The transition from athletics to politics has forced Roberto Sotomayor (Madrid, 1977) to hang up his technical shirt and tights. But the three-time European champion on the indoor track continues to stomp as hard as he did when he did it in the tartan. And with that fast step that he maintains – and that for many is almost going at a trot – he has kicked around the neighborhoods of Madrid, the city for whose mayoralty he is presenting himself as a candidate this 28-M under the acronym of Podemos.
He wants so much to enter the City Council that he has even attended the last municipal plenary sessions despite not having a seat. In his cafeteria, he attends to La Vanguardia, and recounts his project loud and clear to make sure that his political rivals who pause before returning to the chamber listen to him. “There is no time to lose, Madrid has lost four years with Mr. Almeida and the people of Madrid cannot afford to lose four more” (…) “Especially the most disadvantaged and those who live in peripheral neighborhoods because Madrid is the two speeds that the PP has imposed is leaving many people behind,” comments Sotomayor, revealing that social justice is the basis on which his project pivots.
“It is that in Madrid it has been governed from closed offices and with its back turned to the citizens, that is why Podemos is committed to participatory democracy that involves the citizenry and allows people to recover their space in the political discussion,” adds the one who combined his sports career with his job as a clerk at El Corte Inglés.
From his process of listening to the neighborhoods, he has taken note of the “non-negotiable fiscal justice” that the capital lacks and that “forces its representatives to act” in areas such as the public rental housing stock and the improvement of infrastructures educational, sports and cultural.
Sotomayor is the first Podemos candidate for Mayor of Madrid after the purple formation preferred not to present its own list either in 2015, when it supported Manuela Carmena (Ahora Madrid), or in 2019, when after the pact between the former mayor and of its former founder, Ãñigo Errejón, asked for the vote for Madrid in Pie Municipalista. The umpteenth representation of the Russian matrioshkas in which the left has been divided in Madrid. And 5% of the vote is the minimum mark you must achieve at the polls to gain parliamentary representation.

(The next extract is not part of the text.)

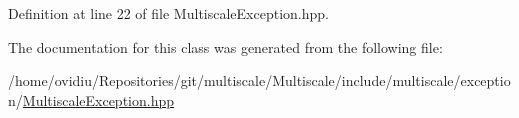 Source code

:\-Definition at line 22 of file \-Multiscale\-Exception.\-hpp.



\-The documentation for this class was generated from the following file\-:\begin{DoxyCompactItemize}
\item 
/home/ovidiu/\-Repositories/git/multiscale/\-Multiscale/include/multiscale/exception/\hyperlink{MultiscaleException_8hpp}{\-Multiscale\-Exception.\-hpp}\end{DoxyCompactItemize}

“It’s not going to be easy. Not running in 2019 was a mistake because running a campaign with hardly any means and having no representation complicates it, but we’re very close,” he sums up with the same determination with which he has garnered an impressive sports record based on the “struggle” of those who never give anything for impossible.
The former athlete, in fact, would have preferred to attend 28-M within a large coalition of the left. In fact, he defends that “We can propose it a few months ago to both IU and Más Madrid”, but regrets that the latter “rejected” it.
A lack of “courage” that he has also perceived in the work of the opposition to the bipartite government of PP and Cs in Cibeles. “There are not a few major scandals that Almeida has starred in, but the opposition has not managed to take its toll on his image as mayor,” he concludes days after denouncing to the Anti-Corruption Prosecutor the alleged “prevarication or favorable treatment” in the two contracts that the City Council of the capital has awarded to the company where the brother of the Environment and Mobility delegate, Borja Carabante, works for a possible crime of prevarication and influence peddling.
Despite the fact that the mayor has not been squeezed enough, he is “optimistic” in the face of the elections. The important thing is that “no progressive vote stays at home” on the 28th to “get the worst mayor in the history of Madrid out of Cibeles”, he assures before pausing the interview to have one with one of the catering managers. municipal.
Sustainability is another of the axes that the candidate verbalizes the most when outlining the Madrid of Podemos. With a mobility model that articulates a passable, efficient and sustainable city. Something that he hopes to achieve by offering “progressive free public transport” for those registered in the city, in addition to demanding “more funding, buses, and metro frequencies to connect isolated neighborhoods and PAUs” with which the City Council has a debt. historical”.